**What needs to be done:**
Below are records. Copy every line with "escrowswap" in it.

Plain-text document sources
[Start of section]
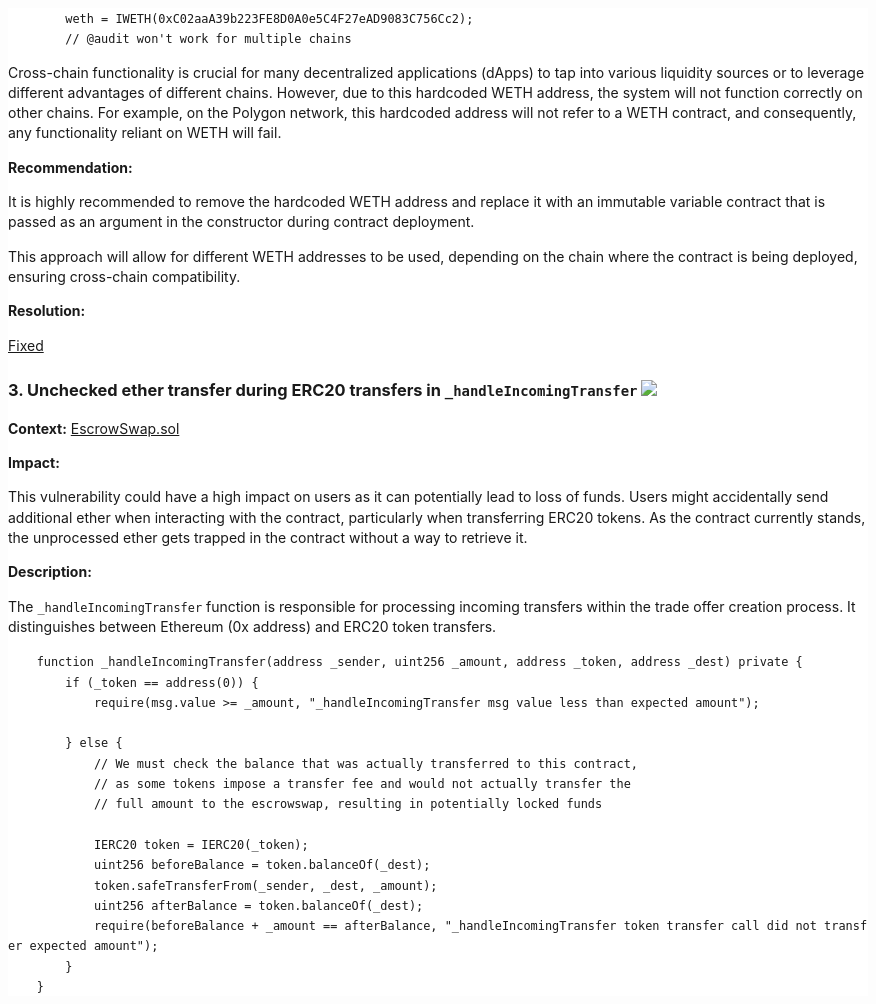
 ```solidity
        weth = IWETH(0xC02aaA39b223FE8D0A0e5C4F27eAD9083C756Cc2);
        // @audit won't work for multiple chains
```

Cross-chain functionality is crucial for many decentralized applications (dApps) to tap into various liquidity sources or to leverage different advantages of different chains. However, due to this hardcoded WETH address, the system will not function correctly on other chains. For example, on the Polygon network, this hardcoded address will not refer to a WETH contract, and consequently, any functionality reliant on WETH will fail.

**Recommendation:**

It is highly recommended to remove the hardcoded WETH address and replace it with an immutable variable contract that is passed as an argument in the constructor during contract deployment. 

This approach will allow for different WETH addresses to be used, depending on the chain where the contract is being deployed, ensuring cross-chain compatibility.

**Resolution:**

[Fixed](https://github.com/escrowswap/smartcontract.escrowswap/pull/3)


### 3. **Unchecked ether transfer during ERC20 transfers in `_handleIncomingTransfer`**  ![](https://img.shields.io/badge/-Medium-orange)

**Context:** [EscrowSwap.sol](https://github.com/escrowswap/smartcontract.escrowswap/blob/04ff3abfe646be1b3c51b6a695b32635496f9c1d/src/escrowswap_v1.0.sol#L233-L242)

**Impact:**

This vulnerability could have a high impact on users as it can potentially lead to loss of funds. Users might accidentally send additional ether when interacting with the contract, particularly when transferring ERC20 tokens. As the contract currently stands, the unprocessed ether gets trapped in the contract without a way to retrieve it.

**Description:**

The `_handleIncomingTransfer` function is responsible for processing incoming transfers within the trade offer creation process. It distinguishes between Ethereum (0x address) and ERC20 token transfers.

```solidity
    function _handleIncomingTransfer(address _sender, uint256 _amount, address _token, address _dest) private {
        if (_token == address(0)) {
            require(msg.value >= _amount, "_handleIncomingTransfer msg value less than expected amount");
            
        } else {
            // We must check the balance that was actually transferred to this contract,
            // as some tokens impose a transfer fee and would not actually transfer the
            // full amount to the escrowswap, resulting in potentially locked funds
            
            IERC20 token = IERC20(_token);
            uint256 beforeBalance = token.balanceOf(_dest);
            token.safeTransferFrom(_sender, _dest, _amount);
            uint256 afterBalance = token.balanceOf(_dest);
            require(beforeBalance + _amount == afterBalance, "_handleIncomingTransfer token transfer call did not transfer expected amount");
        }
    }
```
[End of section]
**Reply to the task:**
[Fixed](https://github.com/escrowswap/smartcontract.escrowswap/pull/3)
**Context:** [EscrowSwap.sol](https://github.com/escrowswap/smartcontract.escrowswap/blob/04ff3abfe646be1b3c51b6a695b32635496f9c1d/src/escrowswap_v1.0.sol#L233-L242)
            // full amount to the escrowswap, resulting in potentially locked funds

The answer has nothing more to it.